[Excerpts from a dataset]
%%
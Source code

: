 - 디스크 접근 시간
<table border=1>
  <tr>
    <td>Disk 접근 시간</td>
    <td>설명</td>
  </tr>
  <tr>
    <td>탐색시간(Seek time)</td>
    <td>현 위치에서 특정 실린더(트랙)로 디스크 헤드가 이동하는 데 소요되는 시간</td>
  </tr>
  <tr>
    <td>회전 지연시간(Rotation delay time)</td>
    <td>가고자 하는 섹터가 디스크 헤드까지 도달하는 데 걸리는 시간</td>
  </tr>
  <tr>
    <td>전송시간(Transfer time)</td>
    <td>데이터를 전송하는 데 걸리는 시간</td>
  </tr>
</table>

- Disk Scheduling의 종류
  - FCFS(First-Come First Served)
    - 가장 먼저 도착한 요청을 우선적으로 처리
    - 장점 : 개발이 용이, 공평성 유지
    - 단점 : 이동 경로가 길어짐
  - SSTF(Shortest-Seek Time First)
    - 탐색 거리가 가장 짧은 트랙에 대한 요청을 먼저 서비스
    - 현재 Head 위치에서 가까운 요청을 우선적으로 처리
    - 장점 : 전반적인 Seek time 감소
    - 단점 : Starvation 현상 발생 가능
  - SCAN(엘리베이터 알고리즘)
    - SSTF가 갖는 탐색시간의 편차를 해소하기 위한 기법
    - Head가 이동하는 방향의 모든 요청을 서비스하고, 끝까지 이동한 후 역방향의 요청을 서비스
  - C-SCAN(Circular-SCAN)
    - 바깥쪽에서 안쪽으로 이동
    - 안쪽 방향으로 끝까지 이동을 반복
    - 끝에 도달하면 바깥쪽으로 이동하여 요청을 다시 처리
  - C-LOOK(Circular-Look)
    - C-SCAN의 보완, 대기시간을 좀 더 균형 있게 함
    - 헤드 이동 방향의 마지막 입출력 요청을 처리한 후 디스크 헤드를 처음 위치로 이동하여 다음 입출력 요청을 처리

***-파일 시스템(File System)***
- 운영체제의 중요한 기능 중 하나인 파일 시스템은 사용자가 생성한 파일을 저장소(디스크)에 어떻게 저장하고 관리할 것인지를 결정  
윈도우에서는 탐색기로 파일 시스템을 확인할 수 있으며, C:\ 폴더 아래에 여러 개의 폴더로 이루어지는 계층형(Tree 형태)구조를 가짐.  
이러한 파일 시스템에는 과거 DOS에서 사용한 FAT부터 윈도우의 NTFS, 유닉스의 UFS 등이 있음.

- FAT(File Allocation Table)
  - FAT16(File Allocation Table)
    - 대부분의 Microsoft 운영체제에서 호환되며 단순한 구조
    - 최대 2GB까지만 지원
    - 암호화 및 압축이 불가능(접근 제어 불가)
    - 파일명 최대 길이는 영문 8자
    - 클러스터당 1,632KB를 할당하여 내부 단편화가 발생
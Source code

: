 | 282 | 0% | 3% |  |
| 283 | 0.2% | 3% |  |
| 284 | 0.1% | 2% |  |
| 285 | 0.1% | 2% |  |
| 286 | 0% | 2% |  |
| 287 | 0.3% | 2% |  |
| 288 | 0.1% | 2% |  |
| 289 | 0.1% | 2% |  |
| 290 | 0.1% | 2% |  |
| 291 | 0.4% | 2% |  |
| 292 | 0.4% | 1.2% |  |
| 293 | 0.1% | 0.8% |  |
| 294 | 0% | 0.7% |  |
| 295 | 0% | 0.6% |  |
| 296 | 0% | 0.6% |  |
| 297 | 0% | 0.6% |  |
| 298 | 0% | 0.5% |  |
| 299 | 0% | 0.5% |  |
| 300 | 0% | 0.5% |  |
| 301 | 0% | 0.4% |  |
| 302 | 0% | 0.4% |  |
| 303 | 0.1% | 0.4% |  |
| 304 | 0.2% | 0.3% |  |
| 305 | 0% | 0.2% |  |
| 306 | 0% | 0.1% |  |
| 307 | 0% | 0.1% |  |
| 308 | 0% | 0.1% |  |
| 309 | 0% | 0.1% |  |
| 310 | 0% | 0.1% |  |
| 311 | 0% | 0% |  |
%%
- [Task requirements] Copy nothing except the lines from the one with "285 | 0.1% |" through the end of the records; keep each exactly as it appears, first and last included.

- [Task result]
| 285 | 0.1% | 2% |  |
| 286 | 0% | 2% |  |
| 287 | 0.3% | 2% |  |
| 288 | 0.1% | 2% |  |
| 289 | 0.1% | 2% |  |
| 290 | 0.1% | 2% |  |
| 291 | 0.4% | 2% |  |
| 292 | 0.4% | 1.2% |  |
| 293 | 0.1% | 0.8% |  |
| 294 | 0% | 0.7% |  |
| 295 | 0% | 0.6% |  |
| 296 | 0% | 0.6% |  |
| 297 | 0% | 0.6% |  |
| 298 | 0% | 0.5% |  |
| 299 | 0% | 0.5% |  |
| 300 | 0% | 0.5% |  |
| 301 | 0% | 0.4% |  |
| 302 | 0% | 0.4% |  |
| 303 | 0.1% | 0.4% |  |
| 304 | 0.2% | 0.3% |  |
| 305 | 0% | 0.2% |  |
| 306 | 0% | 0.1% |  |
| 307 | 0% | 0.1% |  |
| 308 | 0% | 0.1% |  |
| 309 | 0% | 0.1% |  |
| 310 | 0% | 0.1% |  |
| 311 | 0% | 0% |  |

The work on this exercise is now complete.